もの音を立てないようにしていれば、ふだんみえないものまでが見えてくる、と父さんはいった。どんなものでも、おまえからかくれたり、おまえが通りすぎるのをじっと待っていたりしない。だからこの世の何に対しても、おまえは礼儀正しくふるまわなくてはならないのだよ。

うむむ…

バカヴァット・ギーター 9章4節

非顕現のわたしのなかに
この全宇宙はひろがっている
全ての存在はわたしのなかにあり
わたしが彼らのなかにあるのではない
(田中嫺玉 訳)

この説に通ずるものがあることばだね。

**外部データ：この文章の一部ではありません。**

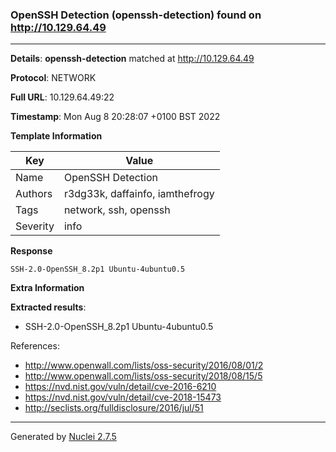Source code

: ### OpenSSH Detection (openssh-detection) found on http://10.129.64.49
---
**Details**: **openssh-detection**  matched at http://10.129.64.49

**Protocol**: NETWORK

**Full URL**: 10.129.64.49:22

**Timestamp**: Mon Aug 8 20:28:07 +0100 BST 2022

**Template Information**

| Key | Value |
|---|---|
| Name | OpenSSH Detection |
| Authors | r3dg33k, daffainfo, iamthefrogy |
| Tags | network, ssh, openssh |
| Severity | info |

**Response**
```http
SSH-2.0-OpenSSH_8.2p1 Ubuntu-4ubuntu0.5

```

**Extra Information**

**Extracted results**:

- SSH-2.0-OpenSSH_8.2p1 Ubuntu-4ubuntu0.5


References: 
- http://www.openwall.com/lists/oss-security/2016/08/01/2
- http://www.openwall.com/lists/oss-security/2018/08/15/5
- https://nvd.nist.gov/vuln/detail/cve-2016-6210
- https://nvd.nist.gov/vuln/detail/cve-2018-15473
- http://seclists.org/fulldisclosure/2016/jul/51

---
Generated by [Nuclei 2.7.5](https://github.com/projectdiscovery/nuclei)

すべてのものの中に神を見る。だからこそ礼儀正しく、敬意を払うのです。

「物音を立てないようにしていれば」という意味が実際に音を立てないということもそうであるし、心の動きがを止めて頭のおしゃべりをさせないともとれる。心の動きが静かになり、物音を立てないようにしていれば、ふだん忙しく動き回っている心では見えないモノが見えてくる。

こんな感じで話の至る所に、大切な教えがちりばめられているのです。

が!!!!

ほのぼのココロ温まる話、それだけでは終わりません。

最後の2ページでより深く深く考えさせらることが…

文明が発達したことによりいま私たちが受けている恩恵。便利さ・安全と引き換えに、危険なモノも手にしている今の現状。何を得るときには何かを失う。一度知ってしまったこの便利さを人間は手放すことはできるのか?どこまでの覚悟をもって主張ができるのか。

そんなことを考えました。

直接的にこんなことが書いてあるわけではないので、ラストの2ページから考えることも人それぞれだと思います。

ぜひ読んでみて「そうきたか!!!!!」と思ってください。